*** Opening of SOURCE INFORMATION ***

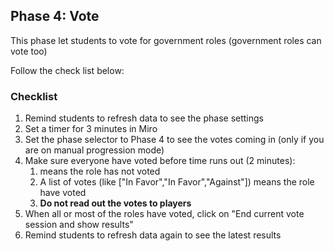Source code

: ## Phase 4: Vote
This phase let students to vote for government roles (government roles can vote too)

Follow the check list below:

### Checklist 
1. Remind students to refresh data to see the phase settings
1. Set a timer for 3 minutes in Miro
2. Set the phase selector to Phase 4 to see the votes coming in (only if you are on manual progression mode)
3. Make sure everyone have voted before time runs out (2 minutes):
    1. <NA> means the role has not voted
    2. A list of votes (like ["In Favor","In Favor","Against"]) means the role have voted
    3. **Do not read out the votes to players**
4. When all or most of the roles have voted, click on "End current vote session and show results"
5. Remind students to refresh data again to see the latest results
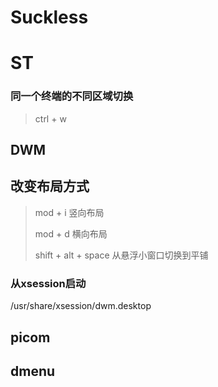 # Suckless

# ST

### 同一个终端的不同区域切换

> ctrl + w
>
> 

## DWM

## 改变布局方式

> mod + i 竖向布局
>
> mod + d 横向布局
>
> shift + alt + space 从悬浮小窗口切换到平铺

### 从xsession启动 

/usr/share/xsession/dwm.desktop



## picom



## dmenu

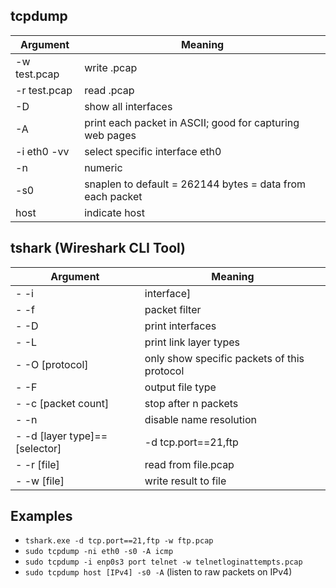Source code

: ## tcpdump
Argument | Meaning
-------- | -------
-w test.pcap | write .pcap
-r test.pcap | read .pcap
-D | show all interfaces
-A | print each packet in ASCII; good for capturing web pages
-i eth0 -vv | select specific interface eth0
-n | numeric
-s0 | snaplen to default = 262144 bytes = data from each packet
host | indicate host

## tshark (Wireshark CLI Tool)
Argument | Meaning
-------- | -------
- -i | interface]
- -f | packet filter
- -D | print interfaces
- -L | print link layer types
- -O [protocol] | only show specific packets of this protocol
- -F | output file type
- -c [packet count] | stop after n packets
- -n | disable name resolution
- -d [layer type]==[selector] | -d tcp.port==21,ftp
- -r [file] | read from file.pcap
- -w [file] | write result to file

## Examples
- `tshark.exe -d tcp.port==21,ftp -w ftp.pcap`
- `sudo tcpdump -ni eth0 -s0 -A icmp`
- `sudo tcpdump -i enp0s3 port telnet -w telnetloginattempts.pcap`
- `sudo tcpdump host [IPv4] -s0 -A` (listen to raw packets on IPv4)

*** Close of SOURCE INFORMATION ***

Go back to the records above and write them out exactly, without the pictures.

Source code

: ## Phase 4: Vote
This phase let students to vote for government roles (government roles can vote too)

Follow the check list below:

### Checklist 
1. Remind students to refresh data to see the phase settings
1. Set a timer for 3 minutes in Miro
2. Set the phase selector to Phase 4 to see the votes coming in (only if you are on manual progression mode)
3. Make sure everyone have voted before time runs out (2 minutes):
    1. <NA> means the role has not voted
    2. A list of votes (like ["In Favor","In Favor","Against"]) means the role have voted
    3. **Do not read out the votes to players**
4. When all or most of the roles have voted, click on "End current vote session and show results"
5. Remind students to refresh data again to see the latest results
 # Suckless

# ST

### 同一个终端的不同区域切换

> ctrl + w
>
> 

## DWM

## 改变布局方式

> mod + i 竖向布局
>
> mod + d 横向布局
>
> shift + alt + space 从悬浮小窗口切换到平铺

### 从xsession启动 

/usr/share/xsession/dwm.desktop



## picom



## dmenu

Source code

: ## tcpdump
Argument | Meaning
-------- | -------
-w test.pcap | write .pcap
-r test.pcap | read .pcap
-D | show all interfaces
-A | print each packet in ASCII; good for capturing web pages
-i eth0 -vv | select specific interface eth0
-n | numeric
-s0 | snaplen to default = 262144 bytes = data from each packet
host | indicate host

## tshark (Wireshark CLI Tool)
Argument | Meaning
-------- | -------
- -i | interface]
- -f | packet filter
- -D | print interfaces
- -L | print link layer types
- -O [protocol] | only show specific packets of this protocol
- -F | output file type
- -c [packet count] | stop after n packets
- -n | disable name resolution
- -d [layer type]==[selector] | -d tcp.port==21,ftp
- -r [file] | read from file.pcap
- -w [file] | write result to file

## Examples
- `tshark.exe -d tcp.port==21,ftp -w ftp.pcap`
- `sudo tcpdump -ni eth0 -s0 -A icmp`
- `sudo tcpdump -i enp0s3 port telnet -w telnetloginattempts.pcap`
- `sudo tcpdump host [IPv4] -s0 -A` (listen to raw packets on IPv4)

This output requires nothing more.